Assignment: Go through the entries below and tally the lines holding "sprinkle"; please reply with the number only.

Items from a dataset:
* * * * *

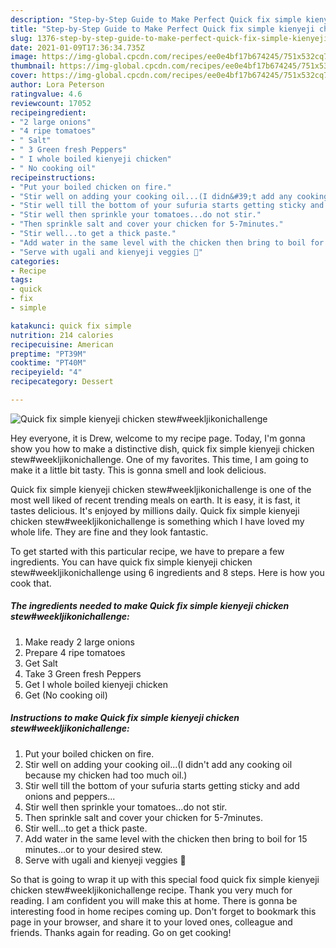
 ```yaml
---
description: "Step-by-Step Guide to Make Perfect Quick fix simple kienyeji chicken stew#weekljikonichallenge"
title: "Step-by-Step Guide to Make Perfect Quick fix simple kienyeji chicken stew#weekljikonichallenge"
slug: 1376-step-by-step-guide-to-make-perfect-quick-fix-simple-kienyeji-chicken-stewweekljikonichallenge
date: 2021-01-09T17:36:34.735Z
image: https://img-global.cpcdn.com/recipes/ee0e4bf17b674245/751x532cq70/quick-fix-simple-kienyeji-chicken-stewweekljikonichallenge-recipe-main-photo.jpg
thumbnail: https://img-global.cpcdn.com/recipes/ee0e4bf17b674245/751x532cq70/quick-fix-simple-kienyeji-chicken-stewweekljikonichallenge-recipe-main-photo.jpg
cover: https://img-global.cpcdn.com/recipes/ee0e4bf17b674245/751x532cq70/quick-fix-simple-kienyeji-chicken-stewweekljikonichallenge-recipe-main-photo.jpg
author: Lora Peterson
ratingvalue: 4.6
reviewcount: 17052
recipeingredient:
- "2 large onions"
- "4 ripe tomatoes"
- " Salt"
- " 3 Green fresh Peppers"
- " I whole boiled kienyeji chicken"
- " No cooking oil"
recipeinstructions:
- "Put your boiled chicken on fire."
- "Stir well on adding your cooking oil...(I didn&#39;t add any cooking oil because my chicken had too much oil.)"
- "Stir well till the bottom of your sufuria starts getting sticky and add onions and peppers..."
- "Stir well then sprinkle your tomatoes...do not stir."
- "Then sprinkle salt and cover your chicken for 5-7minutes."
- "Stir well...to get a thick paste."
- "Add water in the same level with the chicken then bring to boil for 15 minutes...or to your desired stew."
- "Serve with ugali and kienyeji veggies 💓"
categories:
- Recipe
tags:
- quick
- fix
- simple

katakunci: quick fix simple 
nutrition: 214 calories
recipecuisine: American
preptime: "PT39M"
cooktime: "PT40M"
recipeyield: "4"
recipecategory: Dessert

---
```



![Quick fix simple kienyeji chicken stew#weekljikonichallenge](https://img-global.cpcdn.com/recipes/ee0e4bf17b674245/751x532cq70/quick-fix-simple-kienyeji-chicken-stewweekljikonichallenge-recipe-main-photo.jpg)

Hey everyone, it is Drew, welcome to my recipe page. Today, I'm gonna show you how to make a distinctive dish, quick fix simple kienyeji chicken stew#weekljikonichallenge. One of my favorites. This time, I am going to make it a little bit tasty. This is gonna smell and look delicious.

Quick fix simple kienyeji chicken stew#weekljikonichallenge is one of the most well liked of recent trending meals on earth. It is easy, it is fast, it tastes delicious. It's enjoyed by millions daily. Quick fix simple kienyeji chicken stew#weekljikonichallenge is something which I have loved my whole life. They are fine and they look fantastic.




To get started with this particular recipe, we have to prepare a few ingredients. You can have quick fix simple kienyeji chicken stew#weekljikonichallenge using 6 ingredients and 8 steps. Here is how you cook that.

<!--inarticleads1-->

##### The ingredients needed to make Quick fix simple kienyeji chicken stew#weekljikonichallenge:

1. Make ready 2 large onions
1. Prepare 4 ripe tomatoes
1. Get  Salt
1. Take  3 Green fresh Peppers
1. Get  I whole boiled kienyeji chicken
1. Get  (No cooking oil)




<!--inarticleads2-->

##### Instructions to make Quick fix simple kienyeji chicken stew#weekljikonichallenge:

1. Put your boiled chicken on fire.
1. Stir well on adding your cooking oil...(I didn&#39;t add any cooking oil because my chicken had too much oil.)
1. Stir well till the bottom of your sufuria starts getting sticky and add onions and peppers...
1. Stir well then sprinkle your tomatoes...do not stir.
1. Then sprinkle salt and cover your chicken for 5-7minutes.
1. Stir well...to get a thick paste.
1. Add water in the same level with the chicken then bring to boil for 15 minutes...or to your desired stew.
1. Serve with ugali and kienyeji veggies 💓




So that is going to wrap it up with this special food quick fix simple kienyeji chicken stew#weekljikonichallenge recipe. Thank you very much for reading. I am confident you will make this at home. There is gonna be interesting food in home recipes coming up. Don't forget to bookmark this page in your browser, and share it to your loved ones, colleague and friends. Thanks again for reading. Go on get cooking!
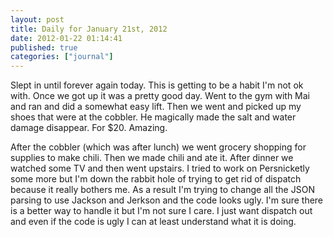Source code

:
 ```yaml
---
layout: post
title: Daily for January 21st, 2012
date: 2012-01-22 01:14:41
published: true
categories: ["journal"]
---
```

 
Slept in until forever again today. This is getting to be a habit I'm not ok with. Once we got up it was a pretty good day. Went to the gym with Mai and ran and did a somewhat easy lift. Then we went and picked up my shoes that were at the cobbler. He magically made the salt and water damage disappear. For $20. Amazing.

After the cobbler (which was after lunch) we went grocery shopping for supplies to make chili. Then we made chili and ate it. After dinner we watched some TV and then went upstairs. I tried to work on Persnicketly some more but I'm down the rabbit hole of trying to get rid of dispatch because it really bothers me. As a result I'm trying to change all the JSON parsing to use Jackson and Jerkson and the code looks ugly. I'm sure there is a better way to handle it but I'm not sure I care. I just want dispatch out and even if the code is ugly I can at least understand what it is doing.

* * * * *

Response for this exercise: 4